Data excerpts

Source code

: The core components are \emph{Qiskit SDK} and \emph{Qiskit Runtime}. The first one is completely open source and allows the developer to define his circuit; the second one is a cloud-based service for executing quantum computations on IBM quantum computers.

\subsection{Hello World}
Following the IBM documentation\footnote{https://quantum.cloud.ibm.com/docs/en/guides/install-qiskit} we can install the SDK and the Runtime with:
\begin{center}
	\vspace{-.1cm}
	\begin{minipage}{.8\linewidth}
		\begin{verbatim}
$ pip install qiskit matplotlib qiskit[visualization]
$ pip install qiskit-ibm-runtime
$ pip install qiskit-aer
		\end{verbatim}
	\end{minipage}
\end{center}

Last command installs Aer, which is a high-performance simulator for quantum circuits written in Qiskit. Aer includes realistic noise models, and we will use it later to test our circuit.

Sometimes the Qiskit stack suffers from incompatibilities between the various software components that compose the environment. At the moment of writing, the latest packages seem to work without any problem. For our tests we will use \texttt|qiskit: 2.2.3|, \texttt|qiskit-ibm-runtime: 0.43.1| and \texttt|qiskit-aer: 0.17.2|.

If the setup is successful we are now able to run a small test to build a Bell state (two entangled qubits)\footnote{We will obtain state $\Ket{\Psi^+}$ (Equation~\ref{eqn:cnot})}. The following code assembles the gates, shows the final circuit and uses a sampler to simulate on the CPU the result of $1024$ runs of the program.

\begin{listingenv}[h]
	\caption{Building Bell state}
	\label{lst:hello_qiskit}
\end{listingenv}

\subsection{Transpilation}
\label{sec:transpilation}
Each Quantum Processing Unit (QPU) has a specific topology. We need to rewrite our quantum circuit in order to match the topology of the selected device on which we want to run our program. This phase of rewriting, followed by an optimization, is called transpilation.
...
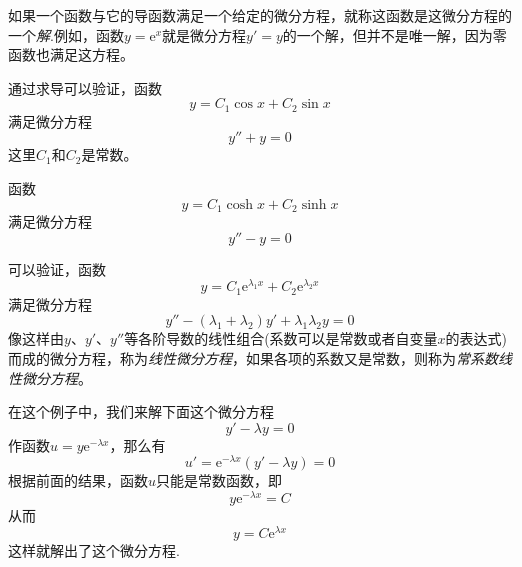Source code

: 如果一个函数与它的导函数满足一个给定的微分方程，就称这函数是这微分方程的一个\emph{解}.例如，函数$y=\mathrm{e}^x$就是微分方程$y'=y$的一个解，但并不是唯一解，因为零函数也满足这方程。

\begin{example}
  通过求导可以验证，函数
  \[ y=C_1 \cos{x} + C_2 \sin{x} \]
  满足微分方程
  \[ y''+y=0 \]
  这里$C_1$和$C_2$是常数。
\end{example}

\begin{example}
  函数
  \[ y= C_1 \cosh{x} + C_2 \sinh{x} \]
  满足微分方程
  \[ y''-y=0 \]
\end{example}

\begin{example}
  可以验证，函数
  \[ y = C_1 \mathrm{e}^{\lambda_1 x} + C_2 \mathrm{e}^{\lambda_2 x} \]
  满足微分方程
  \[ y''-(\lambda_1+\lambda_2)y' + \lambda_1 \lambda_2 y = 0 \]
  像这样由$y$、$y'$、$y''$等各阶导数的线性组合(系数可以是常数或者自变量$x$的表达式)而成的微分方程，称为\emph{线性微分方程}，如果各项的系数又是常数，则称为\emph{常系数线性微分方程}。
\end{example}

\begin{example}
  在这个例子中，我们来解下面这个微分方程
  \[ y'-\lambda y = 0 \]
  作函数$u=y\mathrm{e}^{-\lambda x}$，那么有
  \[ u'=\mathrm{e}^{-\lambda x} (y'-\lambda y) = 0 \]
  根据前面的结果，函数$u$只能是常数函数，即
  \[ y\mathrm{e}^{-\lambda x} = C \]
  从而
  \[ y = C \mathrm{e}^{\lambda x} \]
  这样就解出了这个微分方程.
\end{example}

▶ _INSTRUCTIONS FOR THE TASK_
Show every line from the entries above in which the word "subsection" appears.

▶ _WRITTEN ANSWER_
\subsection{Hello World}
\subsection{Transpilation}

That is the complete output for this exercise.